== TASK DETAILS ==
Line count for the string "cases" in the records below: report that figure and nothing else.

== SUPPLIED MATERIAL ==
--------------------------------
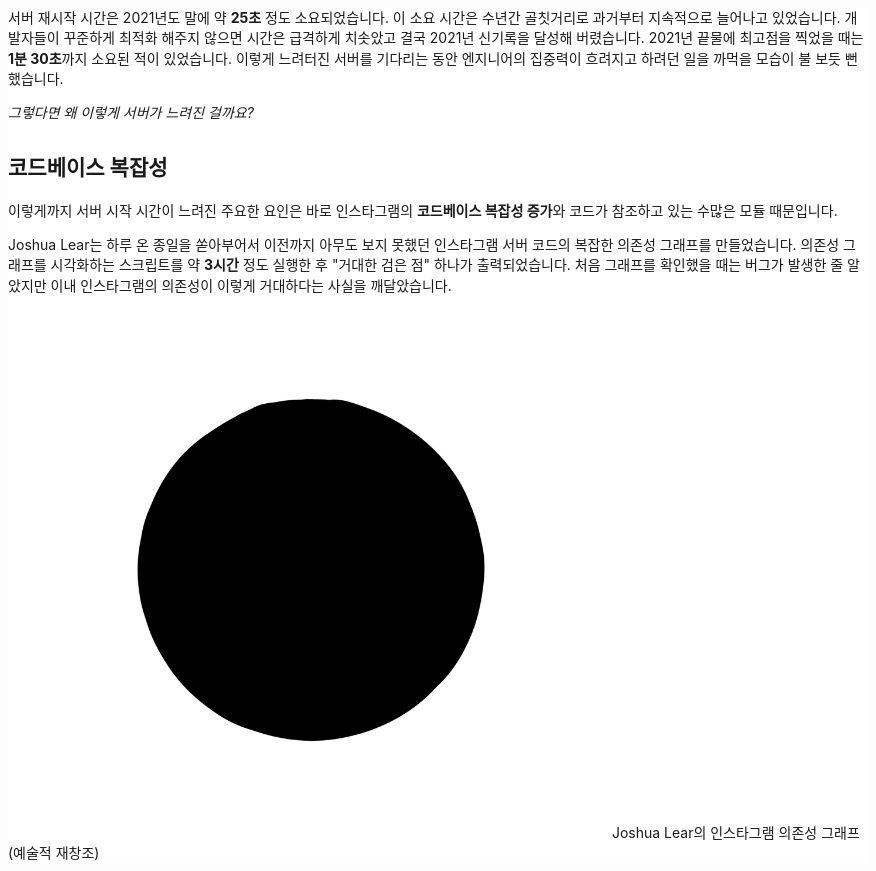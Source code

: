 서버 재시작 시간은 2021년도 말에 약 **25초** 정도 소요되었습니다.
이 소요 시간은 수년간 골칫거리로 과거부터 지속적으로 늘어나고 있었습니다.
개발자들이 꾸준하게 최적화 해주지 않으면 시간은 급격하게 치솟았고 결국 2021년 신기록을 달성해 버렸습니다.
2021년 끝물에 최고점을 찍었을 때는 **1분 30초**까지 소요된 적이 있었습니다. 
이렇게 느려터진 서버를 기다리는 동안 엔지니어의 집중력이 흐려지고 하려던 일을 까먹을 모습이 불 보듯 뻔했습니다.

_그렇다면 왜 이렇게 서버가 느려진 걸까요?_

## 코드베이스 복잡성

이렇게까지 서버 시작 시간이 느려진 주요한 요인은 바로 인스타그램의 **코드베이스 복잡성 증가**와 코드가 참조하고 있는 수많은 모듈 때문입니다.

Joshua Lear는 하루 온 종일을 쏟아부어서 이전까지 아무도 보지 못했던 인스타그램 서버 코드의 복잡한 의존성 그래프를 만들었습니다.
의존성 그래프를 시각화하는 스크립트를 약 **3시간** 정도 실행한 후 "거대한 검은 점" 하나가 출력되었습니다.
처음 그래프를 확인했을 때는 버그가 발생한 줄 알았지만 이내 인스타그램의 의존성이 이렇게 거대하다는 사실을 깨달았습니다.

<img src="/img/posts/python-cinder-lazy-import-img001.png" style="max-width:600px"/>
<span class="caption text-muted">Joshua Lear의 인스타그램 의존성 그래프 (예술적 재창조)</span>
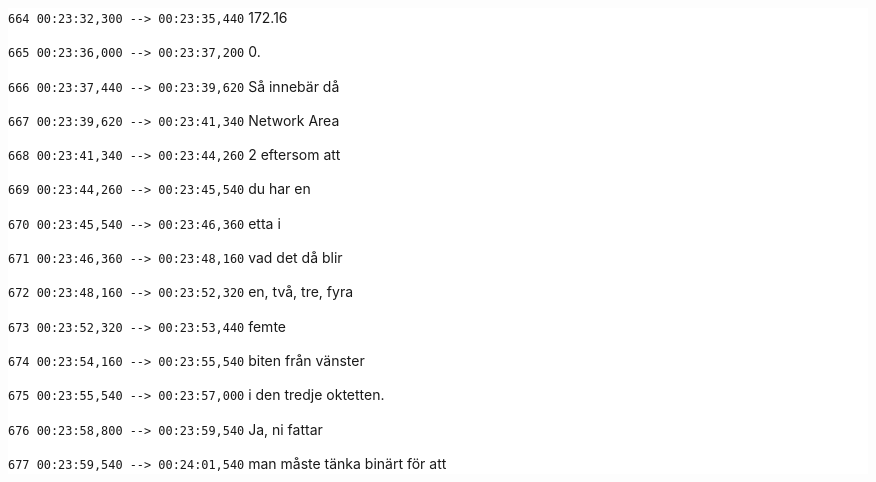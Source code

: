 

`664 00:23:32,300 --> 00:23:35,440`
172.16



`665 00:23:36,000 --> 00:23:37,200`
0.



`666 00:23:37,440 --> 00:23:39,620`
Så innebär då



`667 00:23:39,620 --> 00:23:41,340`
Network Area



`668 00:23:41,340 --> 00:23:44,260`
2 eftersom att



`669 00:23:44,260 --> 00:23:45,540`
du har en



`670 00:23:45,540 --> 00:23:46,360`
etta i



`671 00:23:46,360 --> 00:23:48,160`
vad det då blir



`672 00:23:48,160 --> 00:23:52,320`
en, två, tre, fyra



`673 00:23:52,320 --> 00:23:53,440`
femte



`674 00:23:54,160 --> 00:23:55,540`
biten från vänster



`675 00:23:55,540 --> 00:23:57,000`
i den tredje oktetten.



`676 00:23:58,800 --> 00:23:59,540`
Ja, ni fattar



`677 00:23:59,540 --> 00:24:01,540`
man måste tänka binärt för att
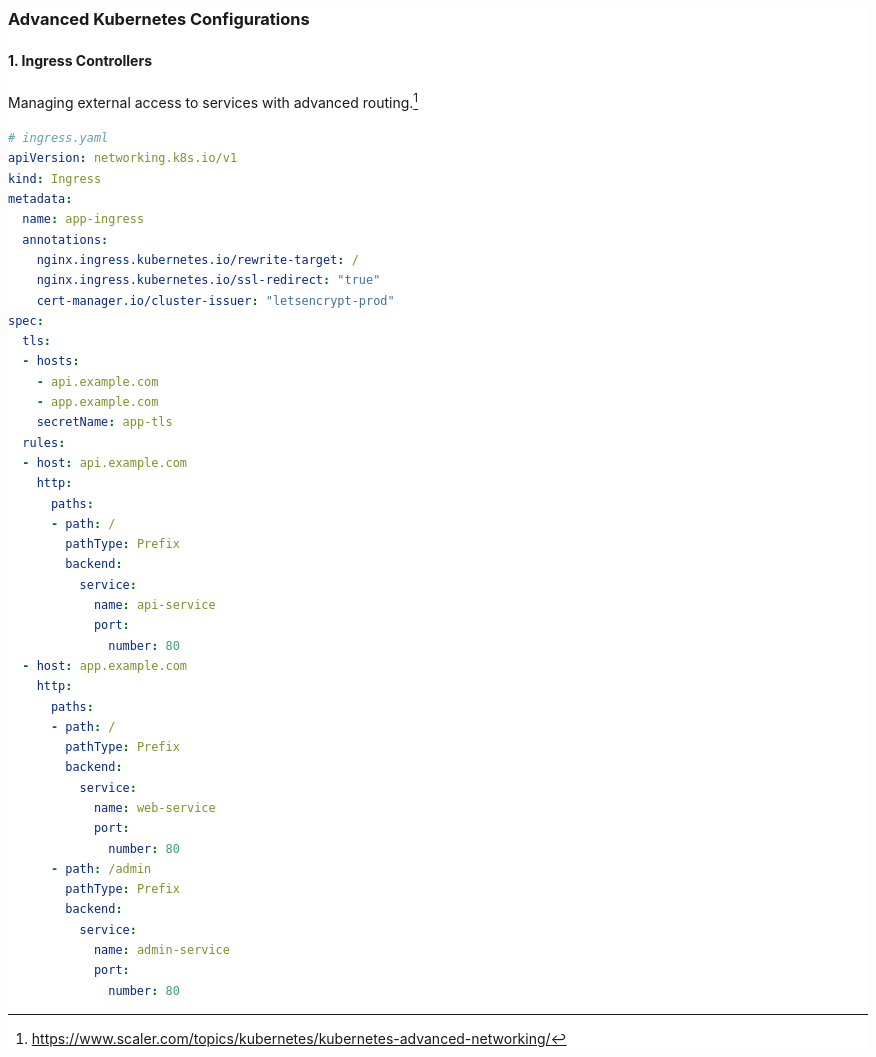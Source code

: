 
### Advanced Kubernetes Configurations

#### 1. Ingress Controllers

Managing external access to services with advanced routing.[^5]

```yaml
# ingress.yaml
apiVersion: networking.k8s.io/v1
kind: Ingress
metadata:
  name: app-ingress
  annotations:
    nginx.ingress.kubernetes.io/rewrite-target: /
    nginx.ingress.kubernetes.io/ssl-redirect: "true"
    cert-manager.io/cluster-issuer: "letsencrypt-prod"
spec:
  tls:
  - hosts:
    - api.example.com
    - app.example.com
    secretName: app-tls
  rules:
  - host: api.example.com
    http:
      paths:
      - path: /
        pathType: Prefix
        backend:
          service:
            name: api-service
            port:
              number: 80
  - host: app.example.com
    http:
      paths:
      - path: /
        pathType: Prefix
        backend:
          service:
            name: web-service
            port:
              number: 80
      - path: /admin
        pathType: Prefix
        backend:
          service:
            name: admin-service
            port:
              number: 80
```


[^1]: https://developer.hashicorp.com/terraform/tutorials
[^2]: https://dev.to/devopsking/the-ultimate-terraform-tutorial-from-beginner-to-advanced-2024-guide-3n1o
[^3]: https://aws.amazon.com/blogs/mt/query-your-resource-configuration-state-using-the-advanced-query-feature-of-aws-config/
[^4]: https://vlinkinfo.com/blog/top-kubernetes-use-cases
[^5]: https://www.scaler.com/topics/kubernetes/kubernetes-advanced-networking/
[^6]: https://kubernetes.io/docs/concepts/cluster-administration/networking/
[^7]: https://konghq.com/blog/learning-center/what-is-kubernetes
[^8]: https://www.youtube.com/watch?v=7xngnjfIlK4
[^9]: https://spacelift.io/blog/terraform-tutorial
[^10]: https://k21academy.com/terraform-iac/terraform-beginners-guide/
[^11]: https://www.webasha.com/blog/mastering-ip-whitelisting-what-are-advanced-strategies-and-real-time-security-examples
[^12]: https://www.youtube.com/watch?v=YyUwF_jvyok
[^13]: https://www.youtube.com/watch?v=hrwZ-iND3bs
[^14]: https://docs.aws.amazon.com/aws-supply-chain/latest/adminguide/create-instance-advanced.html
[^15]: https://github.com/hashicorp/terraform-provider-google-beta/blob/main/examples/cloud-armor/README.md
[^16]: https://docs.aws.amazon.com/vpc/latest/userguide/aws-ip-ranges.html
[^17]: https://zeet.co/blog/terraform-tutorial
[^18]: https://docs.aws.amazon.com/managedservices/latest/userguide/ams-modes-use-cases.html
[^19]: https://dev.to/abhay_yt_52a8e72b213be229/top-100-kubernetes-topics-to-master-for-developers-and-devops-engineers-5g83
[^20]: https://jonnyzzz.com/blog/2019/04/29/terraform-waf/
--------------------------------
== EXPECTED OUTPUT ==
2